2. Point out the toxic comparison.

If posing questions to get your friends thinking about why they truly look up to these people doesn't seem to help them, point out how harmful this cycle can be to their mental health.

"It’s important to address the negative self-worth—the voice of toxic comparison—rather than placating the friend or trying to boost their ego," clinical psychologist Dr. Carla Marie Manly tells HelloGiggles. "A few helpful phrases to use when a friend is falling into a trap of comparison include 'Your inner critic is acting up,' or 'I wish you'd be kinder to yourself.'"

3. Give them unique compliments.

If a friend is vocalizing negative self-worth by comparing themselves to people they see on social media, chances are it's a cry for a compliment or approval. But rather than buying into the whole "you're better/worse" trope by saying things like, "You're just as pretty!" or "But you're probably getting promoted soon," tell them unique things that you appreciate about them without relating it to anyone else.

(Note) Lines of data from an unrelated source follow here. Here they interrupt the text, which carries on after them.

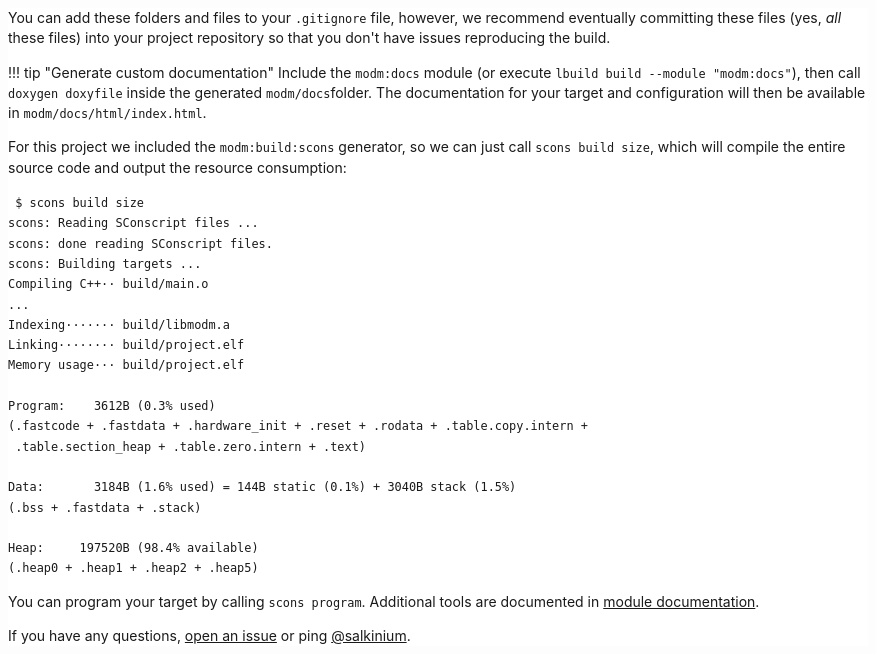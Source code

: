 You can add these folders and files to your `.gitignore` file, however, we
recommend eventually committing these files (yes, *all* these files) into your
project repository so that you don't have issues reproducing the build.

!!! tip "Generate custom documentation"
    Include the `modm:docs` module (or execute `lbuild build --module "modm:docs"`),
    then call `doxygen doxyfile` inside the generated `modm/docs`folder.
    The documentation for your target and configuration will then be available
    in `modm/docs/html/index.html`.

For this project we included the `modm:build:scons` generator, so we can just
call `scons build size`, which will compile the entire source code and output
the resource consumption:

```
 $ scons build size
scons: Reading SConscript files ...
scons: done reading SConscript files.
scons: Building targets ...
Compiling C++·· build/main.o
...
Indexing······· build/libmodm.a
Linking········ build/project.elf
Memory usage··· build/project.elf

Program:    3612B (0.3% used)
(.fastcode + .fastdata + .hardware_init + .reset + .rodata + .table.copy.intern +
 .table.section_heap + .table.zero.intern + .text)

Data:       3184B (1.6% used) = 144B static (0.1%) + 3040B stack (1.5%)
(.bss + .fastdata + .stack)

Heap:     197520B (98.4% available)
(.heap0 + .heap1 + .heap2 + .heap5)
```

You can program your target by calling `scons program`. Additional tools are
documented in [module documentation](../reference/module/modm-build-scons).

If you have any questions, [open an issue][issues] or ping
[@salkinium](https://github.com/salkinium).


[examples]: https://github.com/modm-io/modm/tree/develop/examples
[issues]: https://github.com/modm-io/modm/issues
[lbuild]: https://github.com/modm-io/lbuild
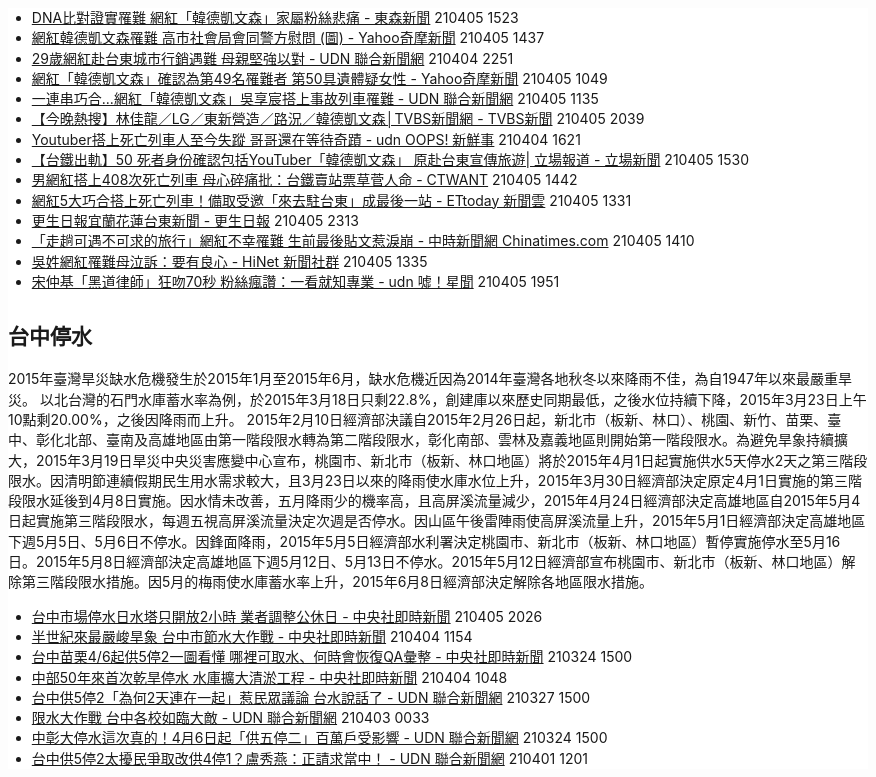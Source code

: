 - [DNA比對證實罹難 網紅「韓德凱文森」家屬粉絲悲痛 - 東森新聞](https://news.ebc.net.tw/news/entertainment/255765 "DNA比對證實罹難 網紅「韓德凱文森」家屬粉絲悲痛 - 東森新聞") 210405 1523
- [網紅韓德凱文森罹難 高市社會局會同警方慰問 (圖) - Yahoo奇摩新聞](https://tw.news.yahoo.com/%E7%B6%B2%E7%B4%85%E9%9F%93%E5%BE%B7%E5%87%B1%E6%96%87%E6%A3%AE%E7%BD%B9%E9%9B%A3-%E9%AB%98%E5%B8%82%E7%A4%BE%E6%9C%83%E5%B1%80%E6%9C%83%E5%90%8C%E8%AD%A6%E6%96%B9%E6%85%B0%E5%95%8F-%E5%9C%96-063757727.html "網紅韓德凱文森罹難 高市社會局會同警方慰問 (圖) - Yahoo奇摩新聞") 210405 1437
- [29歲網紅赴台東城市行銷遇難 母親堅強以對 - UDN 聯合新聞網](https://udn.com/news/story/7320/5365895 "29歲網紅赴台東城市行銷遇難 母親堅強以對 - UDN 聯合新聞網") 210404 2251
- [網紅「韓德凱文森」確認為第49名罹難者 第50具遺體疑女性 - Yahoo奇摩新聞](https://tw.news.yahoo.com/%E7%B6%B2%E7%B4%85%E3%80%8C%E9%9F%93%E5%BE%B7%E5%87%B1%E6%96%87%E6%A3%AE%E3%80%8D%E7%A2%BA%E8%AA%8D%E7%82%BA%E7%AC%AC-49-%E5%90%8D%E7%BD%B9%E9%9B%A3%E8%80%85-%E7%AC%AC-50-%E5%85%B7%E9%81%BA%E9%AB%94%E7%96%91%E5%A5%B3%E6%80%A7-024952321.html "網紅「韓德凱文森」確認為第49名罹難者 第50具遺體疑女性 - Yahoo奇摩新聞") 210405 1049
- [一連串巧合...網紅「韓德凱文森」吳享宸搭上事故列車罹難 - UDN 聯合新聞網](https://udn.com/news/story/122094/5366469?from=udn_ch2_menu_v2_main_cate "一連串巧合...網紅「韓德凱文森」吳享宸搭上事故列車罹難 - UDN 聯合新聞網") 210405 1135
- [【今晚熱搜】林佳龍／LG／東新營造／路況／韓德凱文森│TVBS新聞網 - TVBS新聞](https://news.tvbs.com.tw/life/1488718 "【今晚熱搜】林佳龍／LG／東新營造／路況／韓德凱文森│TVBS新聞網 - TVBS新聞") 210405 2039
- [Youtuber搭上死亡列車人至今失蹤 哥哥還在等待奇蹟 - udn OOPS! 新鮮事](https://udn.com/news/story/122094/5365499 "Youtuber搭上死亡列車人至今失蹤 哥哥還在等待奇蹟 - udn OOPS! 新鮮事") 210404 1621
- [【台鐵出軌】50 死者身份確認包括YouTuber「韓德凱文森」 原赴台東宣傳旅遊| 立場報道 - 立場新聞](https://www.thestandnews.com/%E5%8F%B0%E7%81%A3/%E5%8F%B0%E9%90%B5%E5%87%BA%E8%BB%8C-50-%E6%AD%BB%E8%80%85%E8%BA%AB%E4%BB%BD%E7%A2%BA%E8%AA%8D-%E5%8C%85%E6%8B%AC-youtuber-%E9%9F%93%E5%BE%B7%E5%87%B1%E6%96%87%E6%A3%AE-%E5%8E%9F%E8%B5%B4%E5%8F%B0%E6%9D%B1%E5%AE%A3%E5%82%B3%E6%97%85%E9%81%8A/ "【台鐵出軌】50 死者身份確認包括YouTuber「韓德凱文森」 原赴台東宣傳旅遊| 立場報道 - 立場新聞") 210405 1530
- [男網紅搭上408次死亡列車 母心碎痛批：台鐵賣站票草菅人命 - CTWANT](https://www.ctwant.com/article/110766 "男網紅搭上408次死亡列車 母心碎痛批：台鐵賣站票草菅人命 - CTWANT") 210405 1442
- [網紅5大巧合搭上死亡列車！備取受邀「來去駐台東」成最後一站 - ETtoday 新聞雲](https://www.ettoday.net/news/20210405/1953613.htm "網紅5大巧合搭上死亡列車！備取受邀「來去駐台東」成最後一站 - ETtoday 新聞雲") 210405 1331
- [更生日報宜蘭花蓮台東新聞 - 更生日報](http://www.ksnews.com.tw/index.php/news/contents_page/0001473683 "更生日報宜蘭花蓮台東新聞 - 更生日報") 210405 2313
- [「走趟可遇不可求的旅行」網紅不幸罹難 生前最後貼文惹淚崩 - 中時新聞網 Chinatimes.com](https://www.chinatimes.com/realtimenews/20210405001800-260405 "「走趟可遇不可求的旅行」網紅不幸罹難 生前最後貼文惹淚崩 - 中時新聞網 Chinatimes.com") 210405 1410
- [吳姓網紅罹難母泣訴：要有良心 - HiNet 新聞社群](https://times.hinet.net/news/23281041 "吳姓網紅罹難母泣訴：要有良心 - HiNet 新聞社群") 210405 1335
- [宋仲基「黑道律師」狂吻70秒 粉絲瘋讚：一看就知專業 - udn 噓！星聞](https://stars.udn.com/star/story/10091/5367327 "宋仲基「黑道律師」狂吻70秒 粉絲瘋讚：一看就知專業 - udn 噓！星聞") 210405 1951

## 台中停水

2015年臺灣旱災缺水危機發生於2015年1月至2015年6月，缺水危機近因為2014年臺灣各地秋冬以來降雨不佳，為自1947年以來最嚴重旱災。
以北台灣的石門水庫蓄水率為例，於2015年3月18日只剩22.8%，創建庫以來歷史同期最低，之後水位持續下降，2015年3月23日上午10點剩20.00%，之後因降雨而上升。
2015年2月10日經濟部決議自2015年2月26日起，新北市（板新、林口）、桃園、新竹、苗栗、臺中、彰化北部、臺南及高雄地區由第一階段限水轉為第二階段限水，彰化南部、雲林及嘉義地區則開始第一階段限水。為避免旱象持續擴大，2015年3月19日旱災中央災害應變中心宣布，桃園市、新北市（板新、林口地區）將於2015年4月1日起實施供水5天停水2天之第三階段限水。因清明節連續假期民生用水需求較大，且3月23日以來的降雨使水庫水位上升，2015年3月30日經濟部決定原定4月1日實施的第三階段限水延後到4月8日實施。因水情未改善，五月降雨少的機率高，且高屏溪流量減少，2015年4月24日經濟部決定高雄地區自2015年5月4日起實施第三階段限水，每週五視高屏溪流量決定次週是否停水。因山區午後雷陣雨使高屏溪流量上升，2015年5月1日經濟部決定高雄地區下週5月5日、5月6日不停水。因鋒面降雨，2015年5月5日經濟部水利署決定桃園市、新北市（板新、林口地區）暫停實施停水至5月16日。2015年5月8日經濟部決定高雄地區下週5月12日、5月13日不停水。2015年5月12日經濟部宣布桃園市、新北市（板新、林口地區）解除第三階段限水措施。因5月的梅雨使水庫蓄水率上升，2015年6月8日經濟部決定解除各地區限水措施。
- [台中市場停水日水塔只開放2小時 業者調整公休日 - 中央社即時新聞](https://www.cna.com.tw/news/ahel/202104050197.aspx "台中市場停水日水塔只開放2小時 業者調整公休日 - 中央社即時新聞") 210405 2026
- [半世紀來最嚴峻旱象 台中市節水大作戰 - 中央社即時新聞](https://www.cna.com.tw/news/firstnews/202104040022.aspx "半世紀來最嚴峻旱象 台中市節水大作戰 - 中央社即時新聞") 210404 1154
- [台中苗栗4/6起供5停2一圖看懂 哪裡可取水、何時會恢復QA彙整 - 中央社即時新聞](https://www.cna.com.tw/news/firstnews/202103245011.aspx "台中苗栗4/6起供5停2一圖看懂 哪裡可取水、何時會恢復QA彙整 - 中央社即時新聞") 210324 1500
- [中部50年來首次乾旱停水 水庫擴大清淤工程 - 中央社即時新聞](https://www.cna.com.tw/news/ahel/202104040023.aspx "中部50年來首次乾旱停水 水庫擴大清淤工程 - 中央社即時新聞") 210404 1048
- [台中供5停2「為何2天連在一起」惹民眾議論 台水說話了 - UDN 聯合新聞網](https://udn.com/news/story/122025/5347283 "台中供5停2「為何2天連在一起」惹民眾議論 台水說話了 - UDN 聯合新聞網") 210327 1500
- [限水大作戰 台中各校如臨大敵 - UDN 聯合新聞網](https://udn.com/news/story/122025/5362569 "限水大作戰 台中各校如臨大敵 - UDN 聯合新聞網") 210403 0033
- [中彰大停水這次真的！4月6日起「供五停二」百萬戶受影響 - UDN 聯合新聞網](https://udn.com/news/story/122025/5341070 "中彰大停水這次真的！4月6日起「供五停二」百萬戶受影響 - UDN 聯合新聞網") 210324 1500
- [台中供5停2太擾民爭取改供4停1？盧秀燕：正請求當中！ - UDN 聯合新聞網](https://udn.com/news/story/122025/5359004 "台中供5停2太擾民爭取改供4停1？盧秀燕：正請求當中！ - UDN 聯合新聞網") 210401 1201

"Validate them not by denying their perceptions but by describing to them what you think about them, how you see them, and what your experience is of them," Klapow explains. "So you aren't saying that they're prettier or funnier or more successful than the person they are comparing themselves to, but you are saying that you personally find them funny, beautiful, successful."

Ditching the comparison mindset and telling your friend how you—someone who knows them well and loves them—view them IRL is a much more powerful validator than weighing them against someone else.

4. Suggest positive social media accounts to follow.

Finally, taking a hard look at the media we consume is extremely helpful for learning what's actually benefiting us. Sure, your friends might like seeing how the Hadid sisters are spending their time at their farm over quarantine, but does following these models do more harm than good? "Unfollow individuals or pages which trigger sadness and self-doubt," suggests adult, adolescent, and child psychiatrist Dr. Leela Magavi. Ridding your feed of images that make you feel insecure or less than can do wonders for your self-esteem.

On the flip side, find pages that encourage self-love and positivity and encourage friends to push that follow button. "I advise individuals to follow positive pages related to health, self-compassion, and wellness," Dr. Magavi says.

And remember: All of these tactics are useful for yourself when you fall into comparing yourself to others, too.